Reviving the Commons: Isabelle Stengers on the Zad
The zadists should be credited not only for resisting, but for experimenting with new forms of life.
First published in L'Obs. Translated by David Broder.
This autumn, the Belgian philosopher Isabelle Stengers headed over to the ZAD at Notre-Dame-des-Landes. According to Stengers, the occupiers at this site invented forms of organization and sharing which have a great future. She thinks that rather than send in the forces of order, we should instead reflect on the means of "reviving the commons," both here and elsewhere. A philosopher of science close to Bruno Latour, her works include the 2008 book Au temps des catastrophes. Résister à la barbarie qui vient (Paris: La Découverte). She spoke to L’Obs journalist Éric Aeschimann.
How would you react to the announcement that the Notre-Dame-des-Landes airport plan has been abandoned, and that police will be deployed in order to evacuate the zadistes [ZAD occupiers] from the site?
We should not send in the forces of order, but rather honour the zadistes whose struggle allowed for a stop to be put to this absurd project.
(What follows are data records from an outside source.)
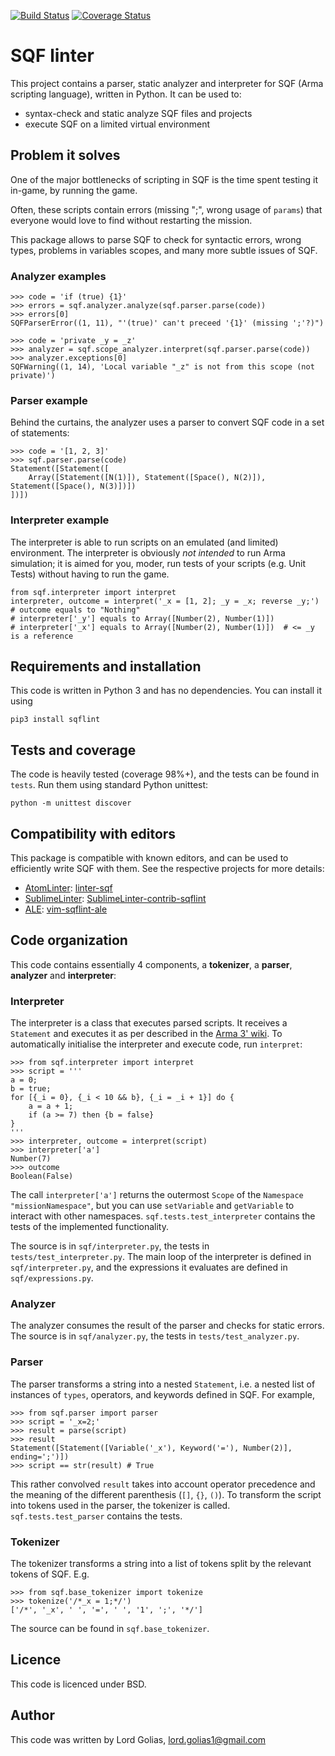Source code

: [![Build Status](https://travis-ci.org/LordGolias/sqf.svg?branch=master)](https://travis-ci.org/LordGolias/sqf)
[![Coverage Status](https://coveralls.io/repos/github/LordGolias/sqf/badge.svg)](https://coveralls.io/github/LordGolias/sqf)

# SQF linter

This project contains a parser, static analyzer and interpreter for
SQF (Arma scripting language), written in Python.
It can be used to:

* syntax-check and static analyze SQF files and projects
* execute SQF on a limited virtual environment

## Problem it solves

One of the major bottlenecks of scripting in SQF is the time spent
testing it in-game, by running the game.

Often, these scripts contain errors (missing ";", wrong usage of `params`) that everyone would
love to find without restarting the mission.

This package allows to parse SQF to check for syntactic errors,
wrong types, problems in variables scopes, and many more subtle issues of SQF.

### Analyzer examples

    >>> code = 'if (true) {1}'
    >>> errors = sqf.analyzer.analyze(sqf.parser.parse(code))
    >>> errors[0]
    SQFParserError((1, 11), "'(true)' can't preceed '{1}' (missing ';'?)")

    >>> code = 'private _y = _z'
    >>> analyzer = sqf.scope_analyzer.interpret(sqf.parser.parse(code))
    >>> analyzer.exceptions[0]
    SQFWarning((1, 14), 'Local variable "_z" is not from this scope (not private)')

### Parser example

Behind the curtains, the analyzer uses a parser to convert SQF code in a set of statements:

    >>> code = '[1, 2, 3]'
    >>> sqf.parser.parse(code)
    Statement([Statement([
        Array([Statement([N(1)]), Statement([Space(), N(2)]), Statement([Space(), N(3)])])
    ])])

### Interpreter example

The interpreter is able to run scripts on an emulated (and limited) environment.
The interpreter is obviously *not intended* to run Arma simulation; it is
aimed for you, moder, run tests of your scripts (e.g. Unit Tests)
without having to run the game.

    from sqf.interpreter import interpret
    interpreter, outcome = interpret('_x = [1, 2]; _y = _x; reverse _y;')
    # outcome equals to "Nothing"
    # interpreter['_y'] equals to Array([Number(2), Number(1)])
    # interpreter['_x'] equals to Array([Number(2), Number(1)])  # <= _y is a reference

## Requirements and installation

This code is written in Python 3 and has no dependencies. You can install it using 

    pip3 install sqflint

## Tests and coverage

The code is heavily tested (coverage 98%+), and the tests
can be found in `tests`. Run them using standard Python unittest:

    python -m unittest discover

## Compatibility with editors

This package is compatible with known editors, and can be used to efficiently write SQF
with them. See the respective projects for more details:

* [AtomLinter](https://atomlinter.github.io/): [linter-sqf](https://github.com/LordGolias/linter-sqf)
* [SublimeLinter](http://www.sublimelinter.com/en/latest/): [SublimeLinter-contrib-sqflint](https://github.com/LordGolias/SublimeLinter-contrib-sqflint)
* [ALE](https://github.com/dense-analysis/ale): [vim-sqflint-ale](https://github.com/jonpas/vim-sqflint-ale)

## Code organization

This code contains essentially 4 components, a **tokenizer**, a **parser**, **analyzer** and **interpreter**:

### Interpreter

The interpreter is a class that executes parsed scripts. It receives a 
`Statement` and executes it as per described in the [Arma 3' wiki](https://community.bistudio.com/wiki).
To automatically initialise the interpreter and execute code, run `interpret`: 
 
    >>> from sqf.interpreter import interpret
    >>> script = '''
    a = 0;
    b = true;
    for [{_i = 0}, {_i < 10 && b}, {_i = _i + 1}] do {
        a = a + 1;
        if (a >= 7) then {b = false}
    }
    '''
    >>> interpreter, outcome = interpret(script)
    >>> interpreter['a']
    Number(7)
    >>> outcome
    Boolean(False)

The call `interpreter['a']` returns the outermost `Scope`
of the `Namespace` `"missionNamespace"`, but you can use `setVariable`
and `getVariable` to interact with other namespaces.
`sqf.tests.test_interpreter` contains the tests of the implemented functionality.

The source is in `sqf/interpreter.py`, the tests in `tests/test_interpreter.py`.
The main loop of the interpreter is defined in `sqf/interpreter.py`, and the 
expressions it evaluates are defined in `sqf/expressions.py`.

### Analyzer

The analyzer consumes the result of the parser and checks for static errors.
The source is in `sqf/analyzer.py`, the tests in `tests/test_analyzer.py`.

### Parser

The parser transforms a string into a nested `Statement`, i.e. 
a nested list of instances of `types`, operators, and keywords defined in SQF.
For example,

    >>> from sqf.parser import parser
    >>> script = '_x=2;'
    >>> result = parse(script)
    >>> result
    Statement([Statement([Variable('_x'), Keyword('='), Number(2)], ending=';')])
    >>> script == str(result) # True

This rather convolved `result` takes into account operator precedence and
the meaning of the different parenthesis (`[]`, `{}`, `()`).
To transform the script into tokens used in the parser, the tokenizer is called.
`sqf.tests.test_parser` contains the tests.

### Tokenizer

The tokenizer transforms a string into a list of tokens split by the 
relevant tokens of SQF. E.g.

    >>> from sqf.base_tokenizer import tokenize
    >>> tokenize('/*_x = 1;*/')
    ['/*', '_x', ' ', '=', ' ', '1', ';', '*/']

The source can be found in `sqf.base_tokenizer`.

## Licence

This code is licenced under BSD.

## Author

This code was written by Lord Golias, lord.golias1@gmail.com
Not only should they be credited with resisting this, but they also experimented with new forms of life. So the whole question today is how we can preserve this experience.
You went there yourself in autumn
I headed over together with the American eco-feminist activist Starhawk. We had a meeting on "what comes next" and the tensions this provoked within the ZAD. For want of the struggle that previously cohered them together, the occupiers would have to face up to their differences and disagreements. They invented a way of living and acting together, which attached them to this site. So how can this experience be perpetuated? Do we really need proposals that allow the state to save face? This question has ramifications far beyond this particular site, and it is going to become ever more important in future. For months, the zadistes have been working and reflecting on the ZAD’s future, and I think that will we soon hear more about what they are proposing. So the French state should not send in the cops.
Now that the victory has been achieved, what about the ZAD is there such value in preserving?
The zadistes have been able to fashion alliances together with farmers, rediscover old construction methods, cultivate the land, and organize exchanges; they have learned how to work, and how to experiment forms of direct democracy. This notably included a fascinating reflection on their own internal conflicts, which they have never sought to deny. In short, they have together invented new relations; they have thought, they have created. In social and cultural terms, this is quite a success. A lot of young people who did not identify with current society found, in this, a place where we breathe a different air, where we learn things of real meaning. And this is precisely what we must preserve and allow to prosper. Fundamentally, what is now playing out in Notre-Dame-des-Landes is the very possibility of reviving what we call the "commons."
What do you mean by that?
In the Middle Ages the "commons" was the land which anyone could use regardless of ownership; for example, pastures or forests that belonged to the lord, but which the peasants had the open right to use: they created their own rules on how it should be used. From the seventeenth century onward the landowners set up barriers and blocked access to this land, in what were called the "enclosures." Today political philosophy is again taking an interest in the commons: for instance, the Internet can be considered an example of the commons. But when it comes to land ownership, matters are rather more complex. If Notre-Dame-des-Landes is to become "commons" we need to find the means by which those who have the right to expel the zadistes — the landowners — can be prevented from doing so. We should recognise the right of the "commons" and the right of those living there to organize, to experiment, and collectively to take care of the land they live on, just as Bruno Latour said.
But is this not an attack on private property?
Certainly it is a challenge to the type of rights we currently associate with property. The property rights invented in the modern era have become a right to abuses. Today they give multinational industries the right to speculate on land, to devastate it, to make it uninhabitable, and to make us into mere spectators impotently looking on at the "sixth extinction." As against this right to abuses, the "commons" open up the prospect of the right to share.